# Data to process
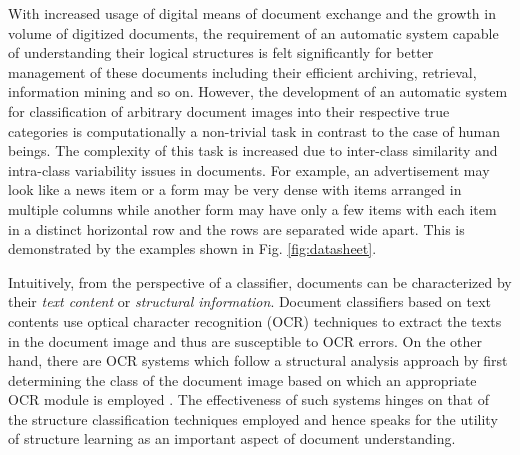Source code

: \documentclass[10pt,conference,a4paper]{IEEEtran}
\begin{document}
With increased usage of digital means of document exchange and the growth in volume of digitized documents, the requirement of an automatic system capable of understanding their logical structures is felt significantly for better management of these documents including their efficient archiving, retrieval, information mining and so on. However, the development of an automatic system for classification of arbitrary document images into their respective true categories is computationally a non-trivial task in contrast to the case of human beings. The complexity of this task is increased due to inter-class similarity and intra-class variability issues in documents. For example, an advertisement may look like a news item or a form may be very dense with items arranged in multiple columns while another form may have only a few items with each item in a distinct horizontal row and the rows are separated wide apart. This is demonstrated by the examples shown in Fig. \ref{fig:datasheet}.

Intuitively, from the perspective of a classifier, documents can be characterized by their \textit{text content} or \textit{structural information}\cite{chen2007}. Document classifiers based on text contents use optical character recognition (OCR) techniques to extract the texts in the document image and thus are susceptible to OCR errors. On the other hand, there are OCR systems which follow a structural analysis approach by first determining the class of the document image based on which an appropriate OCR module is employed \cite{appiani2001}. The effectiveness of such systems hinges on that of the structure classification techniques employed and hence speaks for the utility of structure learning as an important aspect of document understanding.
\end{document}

# Exercise requirements
Look above for the line containing "With increased usage", then please write out that line and each one after it through the end, exactly, with nothing else.

# Exercise answer
With increased usage of digital means of document exchange and the growth in volume of digitized documents, the requirement of an automatic system capable of understanding their logical structures is felt significantly for better management of these documents including their efficient archiving, retrieval, information mining and so on. However, the development of an automatic system for classification of arbitrary document images into their respective true categories is computationally a non-trivial task in contrast to the case of human beings. The complexity of this task is increased due to inter-class similarity and intra-class variability issues in documents. For example, an advertisement may look like a news item or a form may be very dense with items arranged in multiple columns while another form may have only a few items with each item in a distinct horizontal row and the rows are separated wide apart. This is demonstrated by the examples shown in Fig. \ref{fig:datasheet}.

Intuitively, from the perspective of a classifier, documents can be characterized by their \textit{text content} or \textit{structural information}\cite{chen2007}. Document classifiers based on text contents use optical character recognition (OCR) techniques to extract the texts in the document image and thus are susceptible to OCR errors. On the other hand, there are OCR systems which follow a structural analysis approach by first determining the class of the document image based on which an appropriate OCR module is employed \cite{appiani2001}. The effectiveness of such systems hinges on that of the structure classification techniques employed and hence speaks for the utility of structure learning as an important aspect of document understanding.
\end{document}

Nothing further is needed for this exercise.